**Requirement**
A single number is required: how many lines below include the string "Telephone".

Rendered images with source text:
# # # # # # #
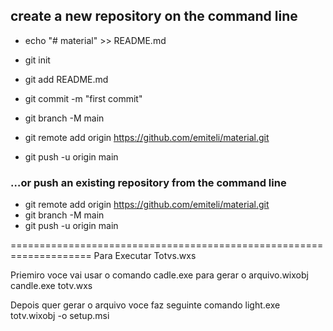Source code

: ## create a new repository on the command line
* echo "# material" >> README.md

* git init
* git add README.md
* git commit -m "first commit"
* git branch -M main
* git remote add origin https://github.com/emiteli/material.git
* git push -u origin main

### …or push an existing repository from the command line
* git remote add origin https://github.com/emiteli/material.git
* git branch -M main
* git push -u origin main

====================================================================
Para Executar Totvs.wxs

Priemiro voce vai usar o comando cadle.exe para gerar o arquivo.wixobj
candle.exe totv.wxs

Depois quer gerar o arquivo voce faz seguinte comando
light.exe totv.wixobj -o setup.msi
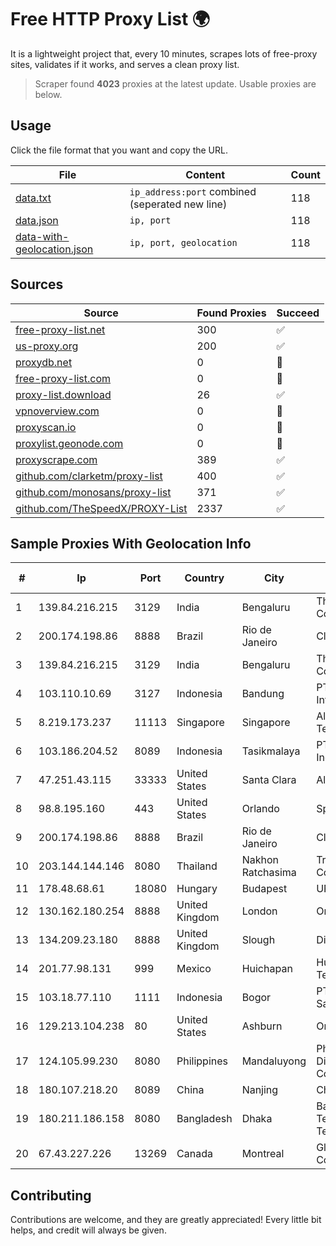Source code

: 
# Free HTTP Proxy List 🌍

It is a lightweight project that, every 10 minutes, scrapes lots of free-proxy sites, validates if it works, and serves a clean proxy list.


> Scraper found **4023** proxies at the latest update. Usable proxies are below.

## Usage

Click the file format that you want and copy the URL.


|File|Content|Count|
|----|-------|-----|
|[data.txt](https://raw.githubusercontent.com/themiralay/Proxy-List-World/master/data.txt)|`ip_address:port` combined (seperated new line)|118|
|[data.json](https://raw.githubusercontent.com/themiralay/Proxy-List-World/master/data.json)|`ip, port`|118|
|[data-with-geolocation.json](https://raw.githubusercontent.com/themiralay/Proxy-List-World/master/data-with-geolocation.json)|`ip, port, geolocation`|118|

## Sources

|Source|Found Proxies|Succeed|
|------|-------------|-------|
|[free-proxy-list.net](https://free-proxy-list.net)|300|✅|
|[us-proxy.org](https://www.us-proxy.org)|200|✅|
|[proxydb.net](http://proxydb.net)|0|🚫|
|[free-proxy-list.com](https://free-proxy-list.com/?page=&port=&type%5B%5D=http&type%5B%5D=https&up_time=0&search=Search)|0|🚫|
|[proxy-list.download](https://www.proxy-list.download/HTTP)|26|✅|
|[vpnoverview.com](https://vpnoverview.com/privacy/anonymous-browsing/free-proxy-servers)|0|🚫|
|[proxyscan.io](https://www.proxyscan.io)|0|🚫|
|[proxylist.geonode.com](https://proxylist.geonode.com/api/proxy-list?limit=300&page=1&sort_by=lastChecked&sort_type=desc&protocols=http,https)|0|🚫|
|[proxyscrape.com](https://api.proxyscrape.com/v2/?request=displayproxies&protocol=http&timeout=10000&country=all&ssl=all&anonymity=all)|389|✅|
|[github.com/clarketm/proxy-list](https://raw.githubusercontent.com/clarketm/proxy-list/master/proxy-list-raw.txt)|400|✅|
|[github.com/monosans/proxy-list](https://raw.githubusercontent.com/monosans/proxy-list/main/proxies/http.txt)|371|✅|
|[github.com/TheSpeedX/PROXY-List](https://raw.githubusercontent.com/TheSpeedX/PROXY-List/master/http.txt)|2337|✅|


## Sample Proxies With Geolocation Info

|#|Ip|Port|Country|City|Internet Service Provider|
|-|--|----|-------|----|-------------------------|
|1|139.84.216.215|3129|India|Bengaluru|The Constant Company, LLC|
|2|200.174.198.86|8888|Brazil|Rio de Janeiro|Claro S.A|
|3|139.84.216.215|3129|India|Bengaluru|The Constant Company, LLC|
|4|103.110.10.69|3127|Indonesia|Bandung|PT Citra Jelajah Informatika|
|5|8.219.173.237|11113|Singapore|Singapore|Alibaba (US) Technology Co., Ltd.|
|6|103.186.204.52|8089|Indonesia|Tasikmalaya|PT Afna Digital Indonesia|
|7|47.251.43.115|33333|United States|Santa Clara|Alibaba Cloud LLC|
|8|98.8.195.160|443|United States|Orlando|Spectrum|
|9|200.174.198.86|8888|Brazil|Rio de Janeiro|Claro S.A|
|10|203.144.144.146|8080|Thailand|Nakhon Ratchasima|True Internet Corporation CO. Ltd.|
|11|178.48.68.61|18080|Hungary|Budapest|UPC|
|12|130.162.180.254|8888|United Kingdom|London|Oracle Corporation|
|13|134.209.23.180|8888|United Kingdom|Slough|DigitalOcean, LLC|
|14|201.77.98.131|999|Mexico|Huichapan|Hulux Telecomunicaciones|
|15|103.18.77.110|1111|Indonesia|Bogor|PT Usaha Adi Sanggoro|
|16|129.213.104.238|80|United States|Ashburn|Oracle Corporation|
|17|124.105.99.230|8080|Philippines|Mandaluyong|Philippine Long Distance Telephone Co.|
|18|180.107.218.20|8089|China|Nanjing|China Telecom|
|19|180.211.186.158|8080|Bangladesh|Dhaka|Bangladesh Telegraph & Telephone Board|
|20|67.43.227.226|13269|Canada|Montreal|GloboTech Communications|



## Contributing

Contributions are welcome, and they are greatly appreciated! Every
little bit helps, and credit will always be given.

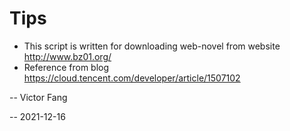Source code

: # Tips
- This script is written for downloading web-novel from website http://www.bz01.org/
- Reference from blog https://cloud.tencent.com/developer/article/1507102


-- Victor Fang 

-- 2021-12-16
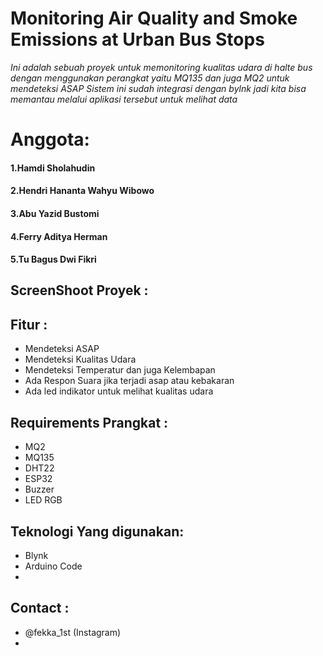 # Monitoring Air Quality and Smoke Emissions at Urban Bus Stops
_Ini adalah sebuah proyek untuk memonitoring kualitas udara di halte bus dengan menggunakan perangkat yaitu MQ135 dan juga MQ2 untuk mendeteksi ASAP_
_Sistem ini sudah integrasi dengan bylnk jadi kita bisa memantau melalui aplikasi tersebut untuk melihat data_
<h1>Anggota:</h1>
<h4>1.Hamdi Sholahudin</h4>
<h4>2.Hendri Hananta Wahyu Wibowo</h4>
<h4>3.Abu Yazid Bustomi</h4>
<h4>4.Ferry Aditya Herman </h4>
<h4>5.Tu Bagus Dwi Fikri </h4>

## ScreenShoot Proyek :

## Fitur :
- Mendeteksi ASAP
- Mendeteksi Kualitas Udara
- Mendeteksi Temperatur dan juga Kelembapan
- Ada Respon Suara jika terjadi asap atau kebakaran
- Ada led indikator untuk melihat kualitas udara

## Requirements Prangkat :
- MQ2
- MQ135
- DHT22
- ESP32
- Buzzer
- LED RGB

## Teknologi Yang digunakan:
- Blynk
- Arduino Code
- 
## Contact :
- @fekka_1st (Instagram)
- 


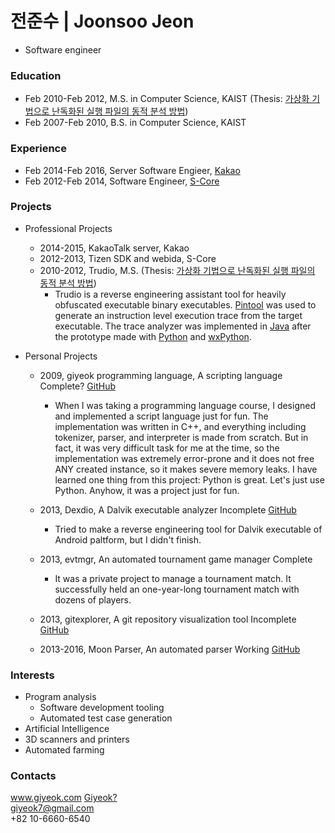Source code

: # 전준수 | Joonsoo Jeon
- Software engineer

### Education

* Feb 2010-Feb 2012, M.S. in Computer Science, KAIST (Thesis: <a class="btn btn-default btn-sm narrow" href="http://library.kaist.ac.kr/thesis02/2012/2012M020103567_S1Ver2.pdf"><i class="fa fa-2 fa-file-o"></i> 가상화 기법으로 난독화된 실행 파일의 동적 분석 방법</a>)
* Feb 2007-Feb 2010, B.S. in Computer Science, KAIST

### Experience

* Feb 2014-Feb 2016, Server Software Engieer, <a href="http://www.kakaocorp.com">Kakao</a>
* Feb 2012-Feb 2014, Software Engineer, <a href="http://www.s-core.co.kr">S-Core</a>

### Projects

* Professional Projects
  * 2014-2015, KakaoTalk server, Kakao
  * 2012-2013, Tizen SDK and webida, S-Core
  * 2010-2012, Trudio, M.S. (Thesis: <a class="btn btn-default btn-sm narrow" href="http://library.kaist.ac.kr/thesis02/2012/2012M020103567_S1Ver2.pdf"><i class="fa fa-2 fa-file-o"></i> 가상화 기법으로 난독화된 실행 파일의 동적 분석 방법</a>)
    * Trudio is a reverse engineering assistant tool for heavily obfuscated executable binary executables. [Pintool](https://software.intel.com/en-us/articles/pin-a-dynamic-binary-instrumentation-tool) was used to generate an instruction level execution trace from the target executable. The trace analyzer was implemented in [Java]() after the prototype made with [Python]() and [wxPython]().

* Personal Projects
  * 2009, giyeok programming language, A scripting language <span class="btn btn-xs btn-default">Complete?</span> <a class="btn btn-default narrow" href="https://github.com/Joonsoo/giyeok"><i class="fa fa-2 fa-github"></i>GitHub</a>
    * When I was taking a programming language course, I designed and implemented a script language just for fun. The implementation was written in C++, and everything including tokenizer, parser, and interpreter is made from scratch. But in fact, it was very difficult task for me at the time, so the implementation was extremely error-prone and it does not free ANY created instance, so it makes severe memory leaks. I have learned one thing from this project: Python is great. Let's just use Python. Anyhow, it was a project just for fun. <i class="fa fa-smile-o"></i>

  * 2013, Dexdio, A Dalvik executable analyzer <span class="btn btn-xs btn-default">Incomplete</span> <a class="btn btn-default narrow" href="https://github.com/Joonsoo/dexdio"><i class="fa fa-2 fa-github"></i>GitHub</a>
    * Tried to make a reverse engineering tool for Dalvik executable of Android paltform, but I didn't finish.

  * 2013, evtmgr, An automated tournament game manager <span class="btn btn-xs btn-default">Complete</span>
    * It was a private project to manage a tournament match. It successfully held an one-year-long tournament match with dozens of players.

  * 2013, gitexplorer, A git repository visualization tool <span class="btn btn-xs btn-default">Incomplete</span> <a class="btn btn-default narrow" href="https://github.com/Joonsoo/gitexplorer"><i class="fa fa-2 fa-github"></i>GitHub</a>

  * 2013-2016, Moon Parser, An automated parser <span class="btn btn-xs btn-default">Working</span> <a class="btn btn-default narrow" href="https://github.com/Joonsoo/moon-parser"><i class="fa fa-2 fa-github"></i>GitHub</a>

### Interests

* Program analysis
  * Software development tooling
  * Automated test case generation
* Artificial Intelligence
* 3D scanners and printers
* Automated farming

### Contacts
<i class="fa fa-2 fa-link"></i>        <a href="http://www.giyeok.com">www.giyeok.com</a> <a class="btn btn-default btn-xs" href="{% post_url 2016-03-23-what-is-giyeok %}">Giyeok?</a>  
<i class="fa fa-2 fa-envelope-o"></i>  <a href="mailto:giyeok7@gmail.com">giyeok7@gmail.com</a>  
<i class="fa fa-2 fa-mobile"></i>      +82 10-6660-6540  
<a class="btn btn-default narrow" href="https://github.com/joonsoo"><i class="fa fa-3 fa-github"></i></a>
<a class="btn btn-default narrow" href="https://www.facebook.com/joonsoo.jeon"><i class="fa fa-3 fa-facebook"></i></a>
<a class="btn btn-default narrow" href="https://www.linkedin.com/in/joonsoojeon"><i class="fa fa-3 fa-linkedin"></i></a>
# # # # # # #
**Worked solution**
2